Stored data:
══════
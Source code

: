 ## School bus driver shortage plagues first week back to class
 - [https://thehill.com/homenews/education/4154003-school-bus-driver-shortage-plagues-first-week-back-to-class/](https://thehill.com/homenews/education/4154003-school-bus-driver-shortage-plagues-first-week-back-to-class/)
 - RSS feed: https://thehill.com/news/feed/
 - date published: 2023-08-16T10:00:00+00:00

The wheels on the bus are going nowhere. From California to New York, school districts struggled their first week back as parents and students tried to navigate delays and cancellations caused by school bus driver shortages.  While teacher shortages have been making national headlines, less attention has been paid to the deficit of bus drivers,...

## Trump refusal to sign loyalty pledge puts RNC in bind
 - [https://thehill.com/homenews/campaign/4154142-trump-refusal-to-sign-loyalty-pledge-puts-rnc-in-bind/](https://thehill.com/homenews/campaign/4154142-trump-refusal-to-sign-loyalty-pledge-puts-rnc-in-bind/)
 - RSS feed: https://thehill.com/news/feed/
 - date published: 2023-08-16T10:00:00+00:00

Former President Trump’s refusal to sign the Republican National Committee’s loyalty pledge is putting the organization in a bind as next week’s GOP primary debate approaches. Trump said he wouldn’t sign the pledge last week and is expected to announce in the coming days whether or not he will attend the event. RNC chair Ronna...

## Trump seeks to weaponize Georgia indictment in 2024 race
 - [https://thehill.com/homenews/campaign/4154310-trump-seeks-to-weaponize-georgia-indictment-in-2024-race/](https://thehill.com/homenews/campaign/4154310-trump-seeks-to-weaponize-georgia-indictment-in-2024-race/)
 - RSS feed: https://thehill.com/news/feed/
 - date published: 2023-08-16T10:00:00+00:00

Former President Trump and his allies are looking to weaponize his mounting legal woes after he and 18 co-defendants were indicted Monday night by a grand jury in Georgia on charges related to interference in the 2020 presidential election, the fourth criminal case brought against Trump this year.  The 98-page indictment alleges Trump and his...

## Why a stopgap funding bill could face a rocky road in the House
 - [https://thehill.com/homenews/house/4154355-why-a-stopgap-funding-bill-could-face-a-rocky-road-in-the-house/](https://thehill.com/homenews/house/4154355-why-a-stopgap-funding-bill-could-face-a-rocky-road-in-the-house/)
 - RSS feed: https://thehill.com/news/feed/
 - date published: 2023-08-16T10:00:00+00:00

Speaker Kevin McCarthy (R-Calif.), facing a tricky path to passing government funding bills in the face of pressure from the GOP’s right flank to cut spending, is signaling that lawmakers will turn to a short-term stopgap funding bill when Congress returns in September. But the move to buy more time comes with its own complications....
══════
◆ REQUIRED WORK ◆
Transcribe the data in full, keeping every detail.

◆ SOLUTION BELOW ◆
Source code

: ## School bus driver shortage plagues first week back to class
 - [https://thehill.com/homenews/education/4154003-school-bus-driver-shortage-plagues-first-week-back-to-class/](https://thehill.com/homenews/education/4154003-school-bus-driver-shortage-plagues-first-week-back-to-class/)
 - RSS feed: https://thehill.com/news/feed/
 - date published: 2023-08-16T10:00:00+00:00

The wheels on the bus are going nowhere. From California to New York, school districts struggled their first week back as parents and students tried to navigate delays and cancellations caused by school bus driver shortages.  While teacher shortages have been making national headlines, less attention has been paid to the deficit of bus drivers,...

## Trump refusal to sign loyalty pledge puts RNC in bind
 - [https://thehill.com/homenews/campaign/4154142-trump-refusal-to-sign-loyalty-pledge-puts-rnc-in-bind/](https://thehill.com/homenews/campaign/4154142-trump-refusal-to-sign-loyalty-pledge-puts-rnc-in-bind/)
 - RSS feed: https://thehill.com/news/feed/
 - date published: 2023-08-16T10:00:00+00:00

Former President Trump’s refusal to sign the Republican National Committee’s loyalty pledge is putting the organization in a bind as next week’s GOP primary debate approaches. Trump said he wouldn’t sign the pledge last week and is expected to announce in the coming days whether or not he will attend the event. RNC chair Ronna...

## Trump seeks to weaponize Georgia indictment in 2024 race
 - [https://thehill.com/homenews/campaign/4154310-trump-seeks-to-weaponize-georgia-indictment-in-2024-race/](https://thehill.com/homenews/campaign/4154310-trump-seeks-to-weaponize-georgia-indictment-in-2024-race/)
 - RSS feed: https://thehill.com/news/feed/
 - date published: 2023-08-16T10:00:00+00:00

Former President Trump and his allies are looking to weaponize his mounting legal woes after he and 18 co-defendants were indicted Monday night by a grand jury in Georgia on charges related to interference in the 2020 presidential election, the fourth criminal case brought against Trump this year.  The 98-page indictment alleges Trump and his...

## Why a stopgap funding bill could face a rocky road in the House
 - [https://thehill.com/homenews/house/4154355-why-a-stopgap-funding-bill-could-face-a-rocky-road-in-the-house/](https://thehill.com/homenews/house/4154355-why-a-stopgap-funding-bill-could-face-a-rocky-road-in-the-house/)
 - RSS feed: https://thehill.com/news/feed/
 - date published: 2023-08-16T10:00:00+00:00

Speaker Kevin McCarthy (R-Calif.), facing a tricky path to passing government funding bills in the face of pressure from the GOP’s right flank to cut spending, is signaling that lawmakers will turn to a short-term stopgap funding bill when Congress returns in September. But the move to buy more time comes with its own complications....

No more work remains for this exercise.